"I love my life" I thought.
I don't want for much. In truth I have everything I NEED.
I have done a lot of reflecting and a lot of growth ( not literally thank god) this year.
I had to laugh when I think about the fact that Bernie's World Podcast did a segment on "When did I get so old". I think that all the time to be honest.
I miss the portion of my life when my friends were getting married and having kids, and although some still are, the vast majority of us are dealing with deaths and divorce.
So it is with some sadness that I reflect on some of the losses I've had this year and with happiness that I think about the new additions to my family, we have a new niece just turned 1, we have a new niece/nephew just about to be born, I have new sister-in-law whom I love as if I had known her my whole life ( or hers as she's younger :-) ). So though we had some tough times we had some good ones to counteract it.
I think the best change in me is that I am now being responsible to me. I am truly taking care of me and doing what's best for me. I have learned a lot about myself and that I truly put myself last most of the time. It used to be easier for me to do things that will keep others happy even if it doesn't make me personally happy. It was easier to do the things that would keep me out of hot water with others but at great personal risk.

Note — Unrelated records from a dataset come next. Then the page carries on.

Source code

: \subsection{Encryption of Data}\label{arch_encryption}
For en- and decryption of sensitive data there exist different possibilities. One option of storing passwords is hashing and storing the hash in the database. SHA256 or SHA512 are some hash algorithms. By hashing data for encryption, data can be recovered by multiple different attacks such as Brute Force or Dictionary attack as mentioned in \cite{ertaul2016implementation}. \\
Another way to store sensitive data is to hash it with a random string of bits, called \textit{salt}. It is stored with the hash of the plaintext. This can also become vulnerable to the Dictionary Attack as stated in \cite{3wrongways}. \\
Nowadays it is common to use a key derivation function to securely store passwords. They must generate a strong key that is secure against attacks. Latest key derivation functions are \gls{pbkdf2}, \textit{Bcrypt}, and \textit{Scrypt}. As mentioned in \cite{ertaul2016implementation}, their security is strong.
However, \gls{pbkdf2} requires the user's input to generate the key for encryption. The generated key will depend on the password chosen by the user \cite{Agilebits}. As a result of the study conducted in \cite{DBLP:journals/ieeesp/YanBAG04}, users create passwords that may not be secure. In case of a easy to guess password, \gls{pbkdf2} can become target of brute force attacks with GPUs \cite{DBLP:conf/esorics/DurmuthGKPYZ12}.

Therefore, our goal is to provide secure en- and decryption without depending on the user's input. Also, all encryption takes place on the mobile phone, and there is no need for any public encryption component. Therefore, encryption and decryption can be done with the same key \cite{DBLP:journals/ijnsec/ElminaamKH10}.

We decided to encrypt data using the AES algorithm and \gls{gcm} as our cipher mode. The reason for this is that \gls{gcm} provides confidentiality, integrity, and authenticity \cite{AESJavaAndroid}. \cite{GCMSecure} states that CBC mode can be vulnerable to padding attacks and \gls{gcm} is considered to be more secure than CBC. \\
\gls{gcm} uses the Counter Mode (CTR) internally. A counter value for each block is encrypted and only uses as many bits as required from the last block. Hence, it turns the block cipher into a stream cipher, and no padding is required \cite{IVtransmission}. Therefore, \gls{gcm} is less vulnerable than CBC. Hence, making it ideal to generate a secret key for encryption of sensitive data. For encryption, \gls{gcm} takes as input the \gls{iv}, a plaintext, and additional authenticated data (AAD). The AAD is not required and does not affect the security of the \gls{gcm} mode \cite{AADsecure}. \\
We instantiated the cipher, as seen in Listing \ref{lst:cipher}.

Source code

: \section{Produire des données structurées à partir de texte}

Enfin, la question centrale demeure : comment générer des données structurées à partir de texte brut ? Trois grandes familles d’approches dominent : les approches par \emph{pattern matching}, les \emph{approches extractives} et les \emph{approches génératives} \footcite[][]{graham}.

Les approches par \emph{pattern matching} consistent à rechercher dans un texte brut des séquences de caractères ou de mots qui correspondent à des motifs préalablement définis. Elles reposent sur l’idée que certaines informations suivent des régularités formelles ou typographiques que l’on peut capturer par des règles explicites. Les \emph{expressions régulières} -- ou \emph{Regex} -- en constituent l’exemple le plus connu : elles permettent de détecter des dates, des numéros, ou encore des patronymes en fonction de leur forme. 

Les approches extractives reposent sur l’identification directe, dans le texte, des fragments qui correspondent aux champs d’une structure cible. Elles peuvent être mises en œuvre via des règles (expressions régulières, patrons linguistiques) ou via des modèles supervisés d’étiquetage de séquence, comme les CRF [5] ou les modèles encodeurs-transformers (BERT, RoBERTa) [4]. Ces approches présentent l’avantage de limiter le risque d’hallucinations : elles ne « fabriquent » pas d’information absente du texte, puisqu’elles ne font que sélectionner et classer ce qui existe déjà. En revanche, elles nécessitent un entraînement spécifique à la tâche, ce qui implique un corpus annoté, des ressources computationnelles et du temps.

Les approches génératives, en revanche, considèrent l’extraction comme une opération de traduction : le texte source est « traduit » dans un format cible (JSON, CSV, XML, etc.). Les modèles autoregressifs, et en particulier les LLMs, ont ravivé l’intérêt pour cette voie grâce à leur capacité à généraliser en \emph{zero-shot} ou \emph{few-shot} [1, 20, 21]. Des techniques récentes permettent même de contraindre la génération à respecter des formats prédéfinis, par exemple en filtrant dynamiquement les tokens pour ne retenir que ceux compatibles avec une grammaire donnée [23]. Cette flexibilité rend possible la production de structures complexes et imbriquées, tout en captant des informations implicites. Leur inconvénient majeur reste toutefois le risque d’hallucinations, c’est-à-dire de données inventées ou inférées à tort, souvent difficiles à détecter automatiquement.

Not Anymore, As most of you have seen through reading this blog, I have come a long way. The weight is coming off me literally and figuratively. I am doing my job more efficiently while not making the job my entire life. I am resting when I am sick instead of acting like a hero that the world will stop rotating on it's axis. I am performing more and working hard at my music and my teaching. I am nurturing the relationships with my family more and appreciating the gifts that they bring to my life more. I am nurturing and protecting the relationships with my old friends while allowing and welcoming new ones.
I have cut a lot "toxic" things from my life or modified the relationships that were becoming that way to be less so.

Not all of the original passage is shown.